Dataset Block Start

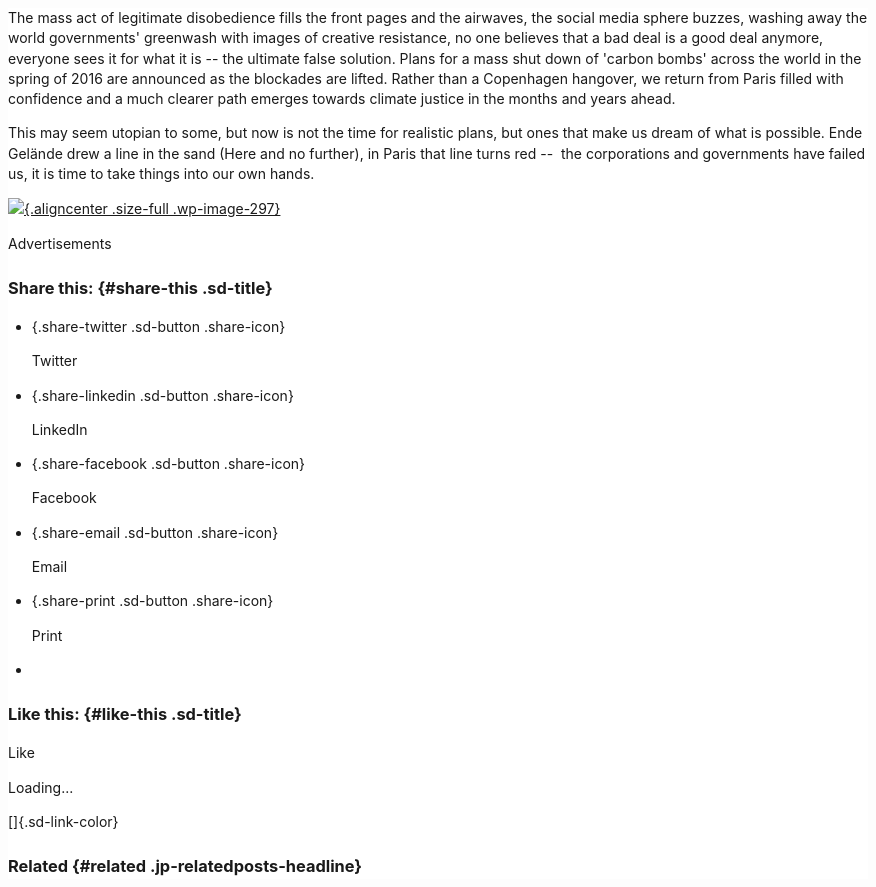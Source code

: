 The mass act of legitimate disobedience fills the front pages and the airwaves, the social media sphere buzzes, washing away the world governments' greenwash with images of creative resistance, no one believes that a bad deal is a good deal anymore, everyone sees it for what it is -- the ultimate false solution. Plans for a mass shut down of 'carbon bombs' across the world in the spring of 2016 are announced as the blockades are lifted. Rather than a Copenhagen hangover, we return from Paris filled with confidence and a much clearer path emerges towards climate justice in the months and years ahead.

This may seem utopian to some, but now is not the time for realistic plans, but ones that make us dream of what is possible. Ende Gelände drew a line in the sand (Here and no further), in Paris that line turns red --  the corporations and governments have failed us, it is time to take things into our own hands.

[![](https://labofii.files.wordpress.com/2015/08/bilder-von-der-blutigen-stuermung-der-braunkohle-grube-garzweiler-43-733-1439812721.jpg?w=768){.aligncenter .size-full .wp-image-297}](https://labofii.files.wordpress.com/2015/08/bilder-von-der-blutigen-stuermung-der-braunkohle-grube-garzweiler-43-733-1439812721.jpg)

Advertisements

### Share this: {#share-this .sd-title}

-   [](https://labofii.wordpress.com/2015/08/23/drawing-a-line-in-the-sand-the-movement-victory-at-ende-gelande-opens-up-the-road-of-disobedience-for-paris/?share=twitter "Click to share on Twitter"){.share-twitter .sd-button .share-icon}

    Twitter

-   [](https://labofii.wordpress.com/2015/08/23/drawing-a-line-in-the-sand-the-movement-victory-at-ende-gelande-opens-up-the-road-of-disobedience-for-paris/?share=linkedin "Click to share on LinkedIn"){.share-linkedin .sd-button .share-icon}

    LinkedIn

-   [](https://labofii.wordpress.com/2015/08/23/drawing-a-line-in-the-sand-the-movement-victory-at-ende-gelande-opens-up-the-road-of-disobedience-for-paris/?share=facebook "Click to share on Facebook"){.share-facebook .sd-button .share-icon}

    Facebook

-   [](https://labofii.wordpress.com/2015/08/23/drawing-a-line-in-the-sand-the-movement-victory-at-ende-gelande-opens-up-the-road-of-disobedience-for-paris/?share=email "Click to email this to a friend"){.share-email .sd-button .share-icon}

    Email

-   [](https://labofii.wordpress.com/2015/08/23/drawing-a-line-in-the-sand-the-movement-victory-at-ende-gelande-opens-up-the-road-of-disobedience-for-paris/#print "Click to print"){.share-print .sd-button .share-icon}

    Print

-   

### Like this: {#like-this .sd-title}

Like

Loading\...

[]{.sd-link-color}

### Related {#related .jp-relatedposts-headline}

Dataset Block End

» **Problem description**: Pull out every line in the material above where "title" occurs.

» **Response below**:
### Share this: {#share-this .sd-title}
### Like this: {#like-this .sd-title}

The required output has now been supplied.